Charles Gayle Trio – Christ Everlasting (2015)

Charles Gayle Trio

Charles Gayle - tenor saxophone, piano
Ksawery Wojcinski - double bass
Klaus Kugel - drums

Christ Everlasting

FOR TUNE 0063


By Adam Baruch

This is a live recording at Poznan's club Dragon of a trio led by American saxophonist/pianist/composer Charles Gayle with Polish bassist Ksawery Wojcinski and German drummer Klaus Kugel. The trio performs nine tunes, four of which are standards and the other five are group compositions/improvisations credited to all trio members.

Gayle arrived on the US scene as "the new discovery/profit" of Free Jazz in the late 1980, after years of performing as a homeless street musician. I have followed his recordings over the years and I must admit that somehow Gayle has failed to convince me to be anything more than a curiosity. His extreme political and religious views aside, his "music" is a raw collection of sounds uttered with great intensity and emotion, but it does not "compute" as music in my brain – my bad of course – despite my passionate love for that kind of music. In retrospect Gayle's recordings hardly advanced the Free Jazz/Improvised Music idiom in a global sense and everything he does was already done in the 1960s, much more effectively as far as I can see.

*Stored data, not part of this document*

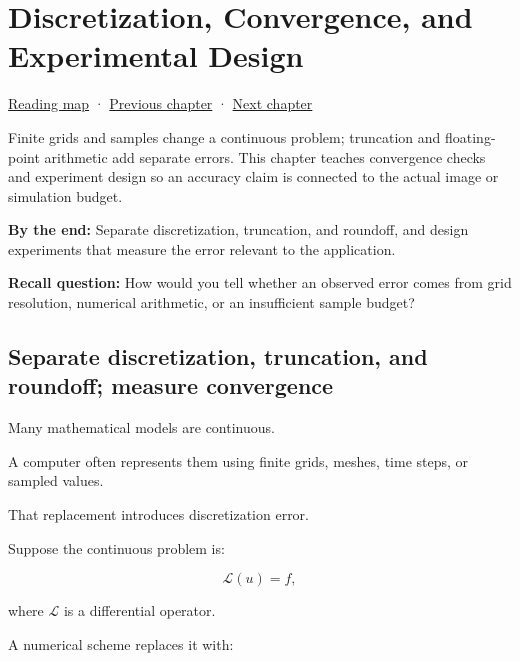 \chapter{Discretization, Convergence, and Experimental Design}\label{02-foundations-ii-ch029-discretization-convergence-and-experimental-design}\hypertarget{02-foundations-ii-ch029}{}\label{stagechapter:02-foundations-ii-ch029}

\hypertarget{02-foundations-ii-ch029-discretization-convergence-and-experimental-design}{}

\hyperref[volume-reading-map]{Reading map} · \hyperref[02-foundations-ii-ch028-reliable-optimization-and-root-finding]{Previous chapter} · \hyperref[02-foundations-ii-ch030-monte-carlo-estimates-and-uncertainty-metrics]{Next chapter}

Finite grids and samples change a continuous problem; truncation and floating-point arithmetic add separate errors. This chapter teaches convergence checks and experiment design so an accuracy claim is connected to the actual image or simulation budget.

\textbf{By the end:} Separate discretization, truncation, and roundoff, and design experiments that measure the error relevant to the application.

\textbf{Recall question:} How would you tell whether an observed error comes from grid resolution, numerical arithmetic, or an insufficient sample budget?

\section{Separate discretization, truncation, and roundoff; measure convergence}\label{02-foundations-ii-ch029-separate-discretization-truncation-and-roundoff-measure-convergence}

\hypertarget{02-foundations-ii-ch029-separate-discretization-truncation-and-roundoff-measure-convergence}{}

Many mathematical models are continuous.

A computer often represents them using finite grids, meshes, time steps, or sampled values.

That replacement introduces discretization error.

Suppose the continuous problem is:

\[ \mathcal L(u)=f, \]

where \(\mathcal L\) is a differential operator.

A numerical scheme replaces it with:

That does not mean of course that his concerts are not worth attending and his albums not worth being heard, at least as far as one does not expect to be "enlightened". This particular gig caught on this album is pretty typical of Gayle's concerts but has a wonderful added value of the excellent rhythm section, which literally saves the day. Wojcinski and Kugel, both experienced and talented Improvised Music figures, add the missing musical element to Gayle's music, the depth and the interface, which enables a player/audience communication.

Overall this is an interesting amalgam of free spirited, almost anarchist improvisation with solid and often virtuosic "sensible" rhythm section, which prevents the anarchy to take over completely. The Free Jazz fans will definitely enjoy this music, if not immediately than after a few attempts; more conventionally oriented listeners beware, you have been warned.